One answer is the obvious one: the multiplication defined by the table has to be associative.

Another answer might be: there is a result in this paper stating that almost all semigroups of order $n$ are 3-nilpotent, where almost all means that the proportion of semigroups with this property tends to $1$ as the order tends to infinity.

A semigroup $S$ is 3-nilpotent if there exists an element $0\in S$ such that $xyz=0$ for all $x,y,z\in S$.

One reason there are so many semigroups with this property is that their multiplication tables are very easy to define:

1. Choose a zero element, let's say $e$ in the example with 6 elements;
2. Choose a set of elements including $e$, say, $\{a,b\}$ in our example, and make every product of these elements equal to the zero element $e$;
3. Define the product of any other two elements to be equal to any of the elements from step 2.

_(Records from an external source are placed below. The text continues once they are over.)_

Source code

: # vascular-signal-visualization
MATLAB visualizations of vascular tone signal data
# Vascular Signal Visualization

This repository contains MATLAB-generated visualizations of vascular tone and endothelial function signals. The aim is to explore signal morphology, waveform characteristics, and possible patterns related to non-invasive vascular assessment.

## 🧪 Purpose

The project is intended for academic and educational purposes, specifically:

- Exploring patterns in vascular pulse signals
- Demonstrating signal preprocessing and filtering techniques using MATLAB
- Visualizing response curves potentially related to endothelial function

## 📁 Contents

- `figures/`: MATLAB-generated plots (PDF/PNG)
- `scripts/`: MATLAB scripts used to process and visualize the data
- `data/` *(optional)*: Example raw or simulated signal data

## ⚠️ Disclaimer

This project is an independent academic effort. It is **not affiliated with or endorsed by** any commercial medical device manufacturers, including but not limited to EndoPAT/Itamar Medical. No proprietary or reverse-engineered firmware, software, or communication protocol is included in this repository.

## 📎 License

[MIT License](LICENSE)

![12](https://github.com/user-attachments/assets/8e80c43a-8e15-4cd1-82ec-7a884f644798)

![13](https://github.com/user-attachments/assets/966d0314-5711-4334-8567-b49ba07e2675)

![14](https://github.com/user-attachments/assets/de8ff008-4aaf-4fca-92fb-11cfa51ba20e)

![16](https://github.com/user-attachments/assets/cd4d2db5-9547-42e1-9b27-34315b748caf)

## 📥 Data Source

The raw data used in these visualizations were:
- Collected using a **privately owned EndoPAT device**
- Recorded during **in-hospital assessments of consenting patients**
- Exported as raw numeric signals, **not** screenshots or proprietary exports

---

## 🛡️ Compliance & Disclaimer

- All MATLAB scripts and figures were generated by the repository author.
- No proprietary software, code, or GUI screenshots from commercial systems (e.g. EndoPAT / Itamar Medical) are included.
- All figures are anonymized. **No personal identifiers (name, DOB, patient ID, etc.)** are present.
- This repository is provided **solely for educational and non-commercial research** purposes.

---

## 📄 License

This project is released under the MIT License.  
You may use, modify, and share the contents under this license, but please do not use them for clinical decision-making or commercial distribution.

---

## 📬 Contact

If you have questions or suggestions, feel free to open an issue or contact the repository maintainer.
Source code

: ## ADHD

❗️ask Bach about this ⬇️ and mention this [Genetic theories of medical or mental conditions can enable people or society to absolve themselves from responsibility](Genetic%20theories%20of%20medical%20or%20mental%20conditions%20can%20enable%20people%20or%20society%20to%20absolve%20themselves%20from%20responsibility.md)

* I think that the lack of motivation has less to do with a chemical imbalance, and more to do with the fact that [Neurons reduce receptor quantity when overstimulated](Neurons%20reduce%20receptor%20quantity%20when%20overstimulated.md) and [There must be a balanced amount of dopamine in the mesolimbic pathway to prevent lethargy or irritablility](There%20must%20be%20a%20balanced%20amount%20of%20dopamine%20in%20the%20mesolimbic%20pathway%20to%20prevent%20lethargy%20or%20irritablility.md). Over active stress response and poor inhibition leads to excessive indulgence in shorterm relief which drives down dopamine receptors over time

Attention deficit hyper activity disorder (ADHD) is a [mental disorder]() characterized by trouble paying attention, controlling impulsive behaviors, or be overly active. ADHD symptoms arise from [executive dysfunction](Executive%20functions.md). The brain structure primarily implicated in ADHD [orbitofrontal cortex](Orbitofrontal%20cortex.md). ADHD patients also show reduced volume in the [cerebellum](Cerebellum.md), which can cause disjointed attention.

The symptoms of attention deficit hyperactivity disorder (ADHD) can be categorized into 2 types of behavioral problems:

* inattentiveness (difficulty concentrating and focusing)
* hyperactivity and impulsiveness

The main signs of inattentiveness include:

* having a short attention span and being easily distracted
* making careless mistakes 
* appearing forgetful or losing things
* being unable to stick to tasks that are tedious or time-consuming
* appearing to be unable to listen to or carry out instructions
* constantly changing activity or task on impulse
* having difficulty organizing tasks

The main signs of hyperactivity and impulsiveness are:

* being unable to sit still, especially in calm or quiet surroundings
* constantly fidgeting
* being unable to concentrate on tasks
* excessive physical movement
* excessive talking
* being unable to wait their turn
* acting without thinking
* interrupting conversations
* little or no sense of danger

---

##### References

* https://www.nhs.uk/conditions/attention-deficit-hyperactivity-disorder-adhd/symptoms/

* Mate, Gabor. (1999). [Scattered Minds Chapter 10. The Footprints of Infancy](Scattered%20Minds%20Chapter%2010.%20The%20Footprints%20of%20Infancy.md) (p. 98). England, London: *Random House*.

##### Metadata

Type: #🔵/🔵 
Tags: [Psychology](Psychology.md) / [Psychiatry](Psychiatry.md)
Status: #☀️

The object with multiplication defined by this construction is always a semigroup, since the product of any 3 elements, written $x(yz)$ or $(xy)z$ is the zero element.

For example,

  *   a   b   c   d   e   f  
 ----------------------------
  a | e | e | a | a | e | a |
  b | e | e | a | a | e | a |
  c | a | a | a | a | e | b |
  d | a | a | a | a | e | a |
  e | e | e | e | e | e | e |
  f | a | b | b | a | e | a |
 ----------------------------

defines an associative multiplication on the set $\{a,b,c,d,e,f\}$.

The number of 3 nilpotent converges to the number of semigroups (up to isomorphism and anti-isomorphism) quite quickly:

$$ \begin{array}{l|l|l|l|l|l|l|l|l} n&1&2&3&4&5&6&7&8\\\hline \text{number of semigroups}&1& 4& 18& 126& 1160& 15973& 836021& 1843120128\\ \text{number of 3-nilpotent semigroups}& 0& 0& 1& 8& 84& 2660& 609797& 1831687022\\ \end{array} $$

So by $n=8$, 99% of the semigroups are 3-nilpotent.